Is your Roomba a boy or a girl?
The Roomba, of course, is that clever little house-cleaning robot. I reviewed Roomba in October 2002, then bought my own a few months later. Since then it’s been happily sweeping my living room and dining room every week or so. It also terrifies my cats and my three-year-old twin boys. All well and good-but what’s the Roomba’s gender?“It’s a girl,” says my wife. “It’s round. It’s close to the floor. It ends with an a’. I always think of it as a wom-ba.’”
But if the Roomba is a girl, then Asimo is definitely a boy. Developed by Honda Motor, Asimo is a humanoid robot that walks around like a short astronaut in a white space suit. Four-foot tall Asimo is the latest in a long line of the company’s bipedal robots. These days Asimo spends his time as Honda’s goodwill ambassador to the world’s science museums, auto shows, and other venues. Last month he was spotted in Hanoi, Vietnam.
Asimo doesn’t look especially boy-like-there’s no slingshot in his back pocket, there’s no telltale bulge under his belt, and there’s no hint of facial hair. In fact, you can’t even see his face: the robot’s head is covered with a visor that has just two big holes for its video-camera eyes. But Honda repeatedly refers to the robot with the pronoun “he” on the Asimo website.
Indeed, Honda has taken great pains to make its walking robots more lifelike, and part of that realism appears to include giving the robot a friendly sounding name (the previous generation was called simply “P3”). The company’s earliest attempts at walkers were really nothing more than a pair of legs and feet with a big box on top of them. But over the years the robot forms have become decidedly more human-and more male.
Whether or not you think that gender belongs in our mechanical creations has a lot to do with your vision of how these creatures will fit into our future. It certainly takes more effort to make a robot that’s gendered than one that’s asexual. But engineers just want to have fun. Building gender into robots might be a way for the robots’ designers to express their own playfulness and creativity.
Dig a little deeper, though, and you’ll discover another reason why gender might be a good thing for our robot servants: gender will make robots more compatible with their human masters.
As human beings, we constantly try to layer emotions, desires, and other human qualities onto our machines. Computers aren’t aware of the emotional traits that we assign to them, of course. We might say “the computer ate my file because it’s having a bad day” because we lack a better explanation for what’s happening inside the system’s microprocessor (its “brain.”) Yes, there have been attempts to develop synthetic emotions for machines, but that’s all artifice. Most people realize that fundamentally there’s nothing going on inside the silicon except the cold calculation of ones and zeros.

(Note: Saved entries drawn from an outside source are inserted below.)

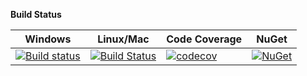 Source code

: **Build Status**

| Windows                 |  Linux/Mac              | Code Coverage         | NuGet                 |   
| ------------------------|-------------------------|-----------------------|-----------------------|
| [![Build status][1]][2] | [![Build Status][3]][4] | [![codecov][5]][6]    | [![NuGet][7]][8]      |

[1]: https://ci.appveyor.com/api/projects/status/7oo0gyq4fv0jvsjn/branch/master?svg=true
[2]: https://ci.appveyor.com/project/robotdotnet/networktables/branch/master
[3]: https://travis-ci.org/robotdotnet/NetworkTables.svg?branch=master
[4]: https://travis-ci.org/robotdotnet/NetworkTables
[5]: https://codecov.io/gh/robotdotnet/NetworkTables/branch/master/graph/badge.svg
[6]: https://codecov.io/gh/robotdotnet/NetworkTables
[7]: https://img.shields.io/nuget/v/FRC.NetworkTables.svg
[8]: https://www.nuget.org/packages/FRC.NetworkTables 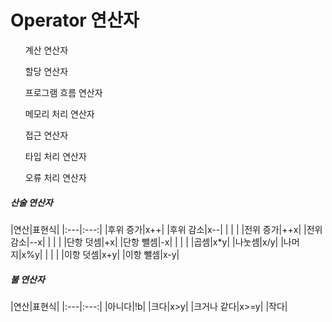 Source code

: <h1>Operator 연산자</h1>
<ul>계산 연산자</ul>
<ul>할당 연산자</ul>
<ul>프로그램 흐름 연산자</ul>
<ul>메모리 처리 연산자</ul>
<ul>접근 연산자</ul>
<ul>타입 처리 연산자</ul>
<ul>오류 처리 연산자</ul>

<h5>산술 연산자</h5>
|연산|표현식|
|:---|:---:|
|후위 증가|x++|
|후위 감소|x--|
|     |     |
|전위 증가|++x|
|전위 감소|--x|
|     |     |
|단항 덧셈|+x|
|단항 뺄셈|-x|
|     |     |
|곱셈|x*y|
|나눗셈|x/y|
|나머지|x%y|
|     |     |
|이항 덧셈|x+y|
|이항 뺄셈|x-y|

<h5>불 연산자</h5>
|연산|표현식|
|:---|:---:|
|아니다|!b|
|크다|x>y|
|크거나 같다|x>=y|
|작다|
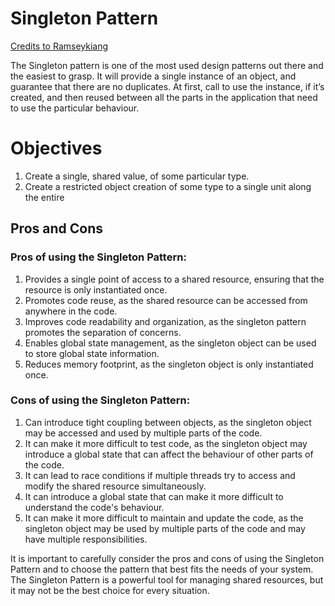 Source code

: # Singleton Pattern

[Credits to Ramseykiang](https://medium.com/@ramseyjiang_22278/singleton-design-pattern-in-golang-6b140bdf8499)

The Singleton pattern is one of the most used design patterns out there and the easiest to grasp. It will provide a single instance of an object, and guarantee that there are no duplicates. At first, call to use the instance, if it’s created, and then reused between all the parts in the application that need to use the particular behaviour.

# Objectives

1. Create a single, shared value, of some particular type.
2. Create a restricted object creation of some type to a single unit along the entire

## Pros and Cons

### Pros of using the Singleton Pattern:

1. Provides a single point of access to a shared resource, ensuring that the resource is only instantiated once.
2. Promotes code reuse, as the shared resource can be accessed from anywhere in the code.
3. Improves code readability and organization, as the singleton pattern promotes the separation of concerns.
4. Enables global state management, as the singleton object can be used to store global state information.
5. Reduces memory footprint, as the singleton object is only instantiated once.

### Cons of using the Singleton Pattern:

1. Can introduce tight coupling between objects, as the singleton object may be accessed and used by multiple parts of the code.
2. It can make it more difficult to test code, as the singleton object may introduce a global state that can affect the behaviour of other parts of the code.
3. It can lead to race conditions if multiple threads try to access and modify the shared resource simultaneously.
4. It can introduce a global state that can make it more difficult to understand the code's behaviour.
4. It can make it more difficult to maintain and update the code, as the singleton object may be used by multiple parts of the code and may have multiple responsibilities.

It is important to carefully consider the pros and cons of using the Singleton Pattern and to choose the pattern that best fits the needs of your system. The Singleton Pattern is a powerful tool for managing shared resources, but it may not be the best choice for every situation.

Still, if you are interested in building an effective interface between humans and computers, you might just be better off creating a machine that projects a simulated emotional response. Because human beings are hard-wired for emotions, we might find it easier to work with such machines-especially if these machines were sharing our physical surroundings, rather than being good little drones on the factory floor or up on Mars.